At present, we’re releasing the secure model of Gemini 2.5 Flash-Lite, our quickest and lowest value ($0.10 enter per 1M, $0.40 output per 1M) mannequin within the Gemini 2.5 mannequin household. We constructed 2.5 Flash-Lite to push the frontier of intelligence per greenback, with native reasoning capabilities that may be optionally toggled on for extra demanding use instances. Constructing on the momentum of two.5 Professional and a couple of.5 Flash, this mannequin rounds out our set of two.5 fashions which might be prepared for scaled manufacturing use.
Our most cost-efficient and quickest 2.5 mannequin but
Gemini 2.5 Flash-Lite strikes a stability between efficiency and value, with out compromising on high quality, significantly for latency-sensitive duties like translation and classification.
Right here’s what makes it stand out:
- Greatest in-class velocity: Gemini 2.5 Flash-Lite has decrease latency than each 2.0 Flash-Lite and a couple of.0 Flash on a broad pattern of prompts.
- Price-efficiency: It’s our lowest-cost 2.5 mannequin but, priced at $0.10 / 1M enter tokens and $0.40 output tokens, permitting you to deal with massive volumes of requests affordably. Now we have additionally diminished audio enter pricing by 40% from the preview launch.
- Good and small: It demonstrates all-around larger high quality than 2.0 Flash-Lite throughout a variety of benchmarks, together with coding, math, science, reasoning, and multimodal understanding.
- Totally featured: If you construct with 2.5 Flash-Lite, you get entry to a 1 million-token context window, controllable considering budgets, and assist for native instruments like Grounding with Google Search, Code Execution, and URL Context.

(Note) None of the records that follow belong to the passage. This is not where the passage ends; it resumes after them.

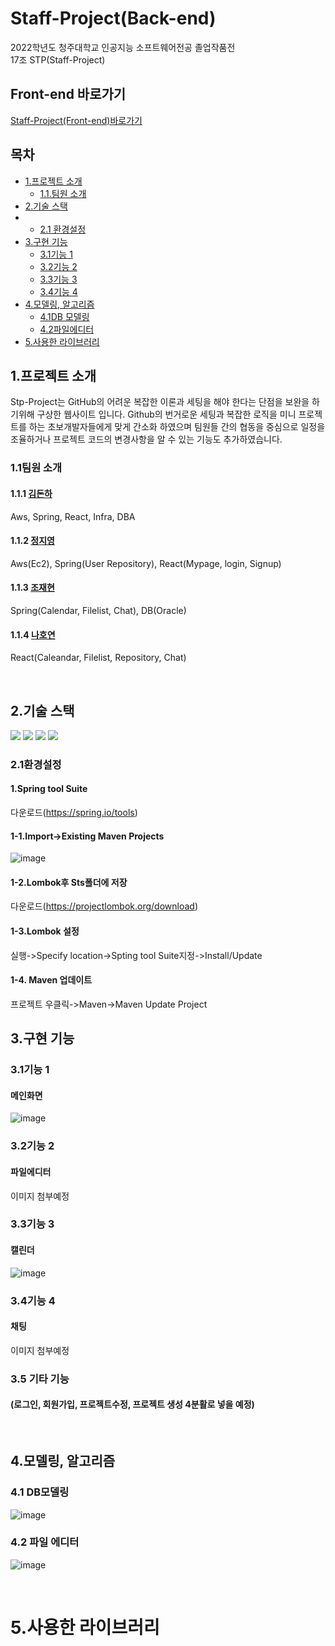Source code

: # Staff-Project(Back-end)
2022학년도 청주대학교 인공지능 소프트웨어전공 졸업작품전<br>
17조 STP(Staff-Project) 
## Front-end 바로가기
[Staff-Project(Front-end)바로가기](https://github.com/dor917/staffFront)

## 목차
- [1.프로젝트 소개](#-프로젝트-소개)
   * [1.1.팀원 소개](#-팀원-소개)
- [2.기술 스택](#-2.기술-스택)
- * [2.1 환경설정](###-31기능-1)
- [3.구현 기능](#-구현-기능)
   * [3.1기능 1](###-3.1기능-1)
   * [3.2기능 2](###-3.2기능-2)
   * [3.3기능 3](###-3.3기능-3)
   * [3.4기능 4](###-3.4기능-4)
- [4.모델링, 알고리즘](##-4.모델링,-알고리즘)
   * [4.1DB 모델링](###-4.1-DB모델링)
   * [4.2파일에디터](###-4.2-파일에디터)
- [5.사용한 라이브러리](#사용한-라이브러리)   


## 1.프로젝트 소개

Stp-Project는 GitHub의 어려운 복잡한 이론과 세팅을 해야 한다는 단점을 보완을 하기위해 구상한  웹사이트 입니다. 
Github의 번거로운 세팅과 복잡한 로직을 미니 프로젝트를 하는 
초보개발자들에게 맞게 간소화 하였으며 팀원들 간의 협동을 중심으로 일정을 조율하거나 프로젝트 코드의 변경사항을 알 수 있는 기능도 추가하였습니다.
### 1.1팀원 소개
#### 1.1.1 [김돈하](https://github.com/dor917)
Aws, Spring, React, Infra, DBA
#### 1.1.2 [정지영](https://github.com/waitzero)
Aws(Ec2), Spring(User Repository), React(Mypage, login, Signup)
#### 1.1.3 [조재현](https://github.com/twghy)
Spring(Calendar, Filelist, Chat), DB(Oracle)
#### 1.1.4 [나호연](https://github.com/nahoyeon)
React(Caleandar, Filelist, Repository, Chat)

<br>

## 2.기술 스택

<a href="https://spring.io/" target="_blank">                                                                                                                           <img src="https://img.shields.io/badge/Spring-6DB33F?style=for-the-badge&logo=Spring&logoColor=white"/></a>                                                           <a href="https://aws.amazon.com/ko/ec2/?nc2=h_ql_prod_fs_ec2" target="_blank">                                                                                         <img src="https://img.shields.io/badge/Aws(Ec2)-FF9900?style=for-the-badge&logo=Amazon Ec2&logoColor=white"/></a>                                                       <a href="https://aws.amazon.com/ko/rds/?nc2=h_ql_prod_fs_rds/" target="_blank">                                                                                         <img src="https://img.shields.io/badge/Aws(Rds)-527FFF?style=for-the-badge&logo=Amazon Rds&logoColor=white"/></a>                                                     <a href="https://www.oracle.com/" target="_blank">                                                                                                                     <img src="https://img.shields.io/badge/Oracle-F80000?style=for-the-badge&logo=Oracle&logoColor=white"/></a> 
<br>

### 2.1환경설정
  #### 1.Spring tool Suite
  다운로드(https://spring.io/tools)<br>
  #### 1-1.Import->Existing Maven Projects<br>
  ![image](https://user-images.githubusercontent.com/91938525/199014216-3c7a9634-9dc5-4e02-9d17-30b01c364d75.png)
  #### 1-2.Lombok후 Sts폴더에 저장
  다운로드(https://projectlombok.org/download)<br>
  #### 1-3.Lombok 설정
  실행->Specify location->Spting tool Suite지정->Install/Update
  #### 1-4. Maven 업데이트
  프로젝트 우클릭->Maven->Maven Update Project


## 3.구현 기능



### 3.1기능 1
#### 메인화면
![image](https://user-images.githubusercontent.com/91938525/199019683-cfa7008d-528e-42d8-86b5-64774d7ef346.png)


### 3.2기능 2
#### 파일에디터
이미지 첨부예정

### 3.3기능 3
#### 캘린더
![image](https://user-images.githubusercontent.com/91938525/199019907-8565a791-d850-49d0-a38f-a645198e13e3.png)

### 3.4기능 4
#### 채팅
이미지 첨부예정


### 3.5 기타 기능
#### (로그인, 회원가입, 프로젝트수정, 프로젝트 생성 4분활로 넣을 예정)
<br>

## 4.모델링, 알고리즘
### 4.1 DB모델링
![image](https://user-images.githubusercontent.com/91938525/199028954-90e56d8b-fee3-429c-908b-466a08e5e947.png)
### 4.2 파일 에디터
![image](https://user-images.githubusercontent.com/91938525/199029742-cf7ad7a1-343d-4a2f-a180-948763eee559.png)





<br>


# 5.사용한 라이브러리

Gemini 2.5 Flash-Lite in motion
For the reason that launch of two.5 Flash-Lite, we have now already seen some extremely profitable deployments, listed below are a few of our favorites:
- Satlyt is constructing a decentralized area computing platform that can remodel how satellite tv for pc information is processed and utilized for real-time summarization of in-orbit telemetry, autonomous job administration, and satellite-to-satellite communication parsing. 2.5 Flash-Lite’s velocity has enabled a forty five% discount in latency for vital onboard diagnostics and a 30% lower in energy consumption in comparison with their baseline fashions.
- HeyGen makes use of AI to create avatars for video content material and leverages Gemini 2.5 Flash-Lite to automate video planning, analyze and optimize content material, and translate movies into over 180 languages. This permits them to supply world, customized experiences for his or her customers.
- DocsHound turns product demos into documentation through the use of Gemini 2.5 Flash-Lite to course of lengthy movies and extract 1000’s of screenshots with low latency. This transforms footage into complete documentation and coaching information for AI brokers a lot sooner than conventional strategies.
- Evertune helps manufacturers perceive how they’re represented throughout AI fashions. Gemini 2.5 Flash-Lite is a game-changer for them, dramatically dashing up evaluation and report technology. Its quick efficiency permits them to rapidly scan and synthesize massive volumes of mannequin output to supply purchasers with dynamic, well timed insights.
You can begin utilizing 2.5 Flash-Lite by specifying “gemini-2.5-flash-lite” in your code. If you’re utilizing the preview model, you’ll be able to change to “gemini-2.5-flash-lite” which is similar underlying mannequin. We plan to take away the preview alias of Flash-Lite on August twenty fifth.
Prepared to start out constructing? Strive the secure model of Gemini 2.5 Flash-Lite now in Google AI Studio and Vertex AI.